Iranians need US to look impotent
|By ROZ KOHLS|
“What if Iran took hostages and no one noticed?”
That’s what Michael Ledeen asked May 31 in National Review.
Not only did the Iranians predict correctly that the United States would do nothing, the US news media also has been looking the other way, so as not to notice the five American hostages snatched in Iran.
The five American hostages are Robert A. Levinson, Haleh Esfandiari, Parnaz Azima, Ali Shakeri, and Kian Tajbakhsh. The two women, Esfandiari and Azima, were visiting their mothers in Iran at the time of their arrests.
The Iranians and their terrorist supporters in Iraq have been trying to capture Americans in Iraq for months. Whenever they tried, though, the Americans fought back.
These five were much easier. They were unarmed, and within Iranian borders, according to Ledeen.
He pointed out that when the American Embassy was overrun in 1979, the Khomeini proclaimed the Americans “can’t do a thing.” Today, the regime is trying to show the same thing. Not only did they capture Americans, but five British citizens since May 24.
Ledeen theorizes that the regime is hated by most Iranians and fears a popular uprising. Average Iranians want to believe that America will help them get rid of the despised mullahs, who rule Iran.
If the mullahs show the Iranians that America is impotent and Great Britain is powerless, the ordinary Iranians will give up hope, Ledeen said.
So far, the mullahs’ plan is working perfectly.

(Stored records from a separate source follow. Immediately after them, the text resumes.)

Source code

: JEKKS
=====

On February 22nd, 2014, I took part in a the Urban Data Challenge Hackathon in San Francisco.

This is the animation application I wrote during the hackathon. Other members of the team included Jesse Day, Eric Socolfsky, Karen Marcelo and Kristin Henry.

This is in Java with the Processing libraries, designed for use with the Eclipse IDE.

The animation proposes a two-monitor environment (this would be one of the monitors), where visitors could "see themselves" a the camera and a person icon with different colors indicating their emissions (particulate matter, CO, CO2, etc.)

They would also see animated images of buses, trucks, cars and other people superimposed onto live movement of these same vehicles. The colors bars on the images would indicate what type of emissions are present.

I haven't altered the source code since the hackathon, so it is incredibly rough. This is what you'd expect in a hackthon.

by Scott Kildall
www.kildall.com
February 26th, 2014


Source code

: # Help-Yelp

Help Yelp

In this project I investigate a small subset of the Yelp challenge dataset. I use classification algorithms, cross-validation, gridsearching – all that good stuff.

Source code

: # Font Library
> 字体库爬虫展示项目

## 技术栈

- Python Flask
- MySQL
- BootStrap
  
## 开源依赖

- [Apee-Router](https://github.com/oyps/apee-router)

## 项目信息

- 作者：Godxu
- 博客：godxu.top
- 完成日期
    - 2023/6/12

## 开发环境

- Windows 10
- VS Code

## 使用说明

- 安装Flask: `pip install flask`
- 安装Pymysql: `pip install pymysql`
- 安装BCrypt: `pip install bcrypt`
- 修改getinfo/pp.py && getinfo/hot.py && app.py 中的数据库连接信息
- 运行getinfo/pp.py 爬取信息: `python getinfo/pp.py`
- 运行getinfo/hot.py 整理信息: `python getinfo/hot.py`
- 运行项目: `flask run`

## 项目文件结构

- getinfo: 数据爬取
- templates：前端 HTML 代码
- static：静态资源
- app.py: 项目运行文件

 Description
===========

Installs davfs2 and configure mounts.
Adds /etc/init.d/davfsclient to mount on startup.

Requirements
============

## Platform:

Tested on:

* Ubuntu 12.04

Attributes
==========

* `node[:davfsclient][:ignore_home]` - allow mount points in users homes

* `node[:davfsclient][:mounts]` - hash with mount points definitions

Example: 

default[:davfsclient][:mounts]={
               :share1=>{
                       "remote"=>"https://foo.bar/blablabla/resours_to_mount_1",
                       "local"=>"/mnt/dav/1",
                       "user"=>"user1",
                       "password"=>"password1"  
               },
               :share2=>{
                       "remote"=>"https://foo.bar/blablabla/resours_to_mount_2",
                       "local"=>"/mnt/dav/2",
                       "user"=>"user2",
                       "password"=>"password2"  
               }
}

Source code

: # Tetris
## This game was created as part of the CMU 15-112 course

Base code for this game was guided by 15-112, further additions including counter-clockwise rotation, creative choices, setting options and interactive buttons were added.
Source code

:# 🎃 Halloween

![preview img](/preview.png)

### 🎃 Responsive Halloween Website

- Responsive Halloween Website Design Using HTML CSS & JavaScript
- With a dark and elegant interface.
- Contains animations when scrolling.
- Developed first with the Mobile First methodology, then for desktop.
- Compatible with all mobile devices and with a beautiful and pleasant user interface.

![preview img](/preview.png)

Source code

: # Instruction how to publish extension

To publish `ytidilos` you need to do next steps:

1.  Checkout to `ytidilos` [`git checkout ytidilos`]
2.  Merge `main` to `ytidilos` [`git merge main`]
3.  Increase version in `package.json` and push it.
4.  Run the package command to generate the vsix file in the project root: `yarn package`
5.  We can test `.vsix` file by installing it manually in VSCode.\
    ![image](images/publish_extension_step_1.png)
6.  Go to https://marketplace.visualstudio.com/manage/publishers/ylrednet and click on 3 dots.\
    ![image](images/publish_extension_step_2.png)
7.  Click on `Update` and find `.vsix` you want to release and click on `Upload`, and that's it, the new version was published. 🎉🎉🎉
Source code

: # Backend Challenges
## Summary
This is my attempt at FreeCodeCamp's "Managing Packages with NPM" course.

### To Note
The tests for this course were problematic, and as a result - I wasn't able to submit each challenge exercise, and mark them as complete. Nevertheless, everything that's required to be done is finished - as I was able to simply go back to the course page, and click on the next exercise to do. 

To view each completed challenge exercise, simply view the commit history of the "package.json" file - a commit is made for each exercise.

“Instead of vigorously defending the Americans outrageously arrested and incarcerated in Iran, we opened a new round of negotiations with their captors, and the killers of our troops in Iraq, on Memorial Day.” Ledeen said.
The regime already made the 15 British sailors it captured March 23 in the Shat al-Arab waterway look like wienies. The sailors didn’t fight back when their boat was boarded, and the sailors caved in to their captors during questioning at the first opportunity.
The US and Great Britain are playing the exact role the mullahs want us to play, “The Timid Soul’s,” Casper Milquetoast.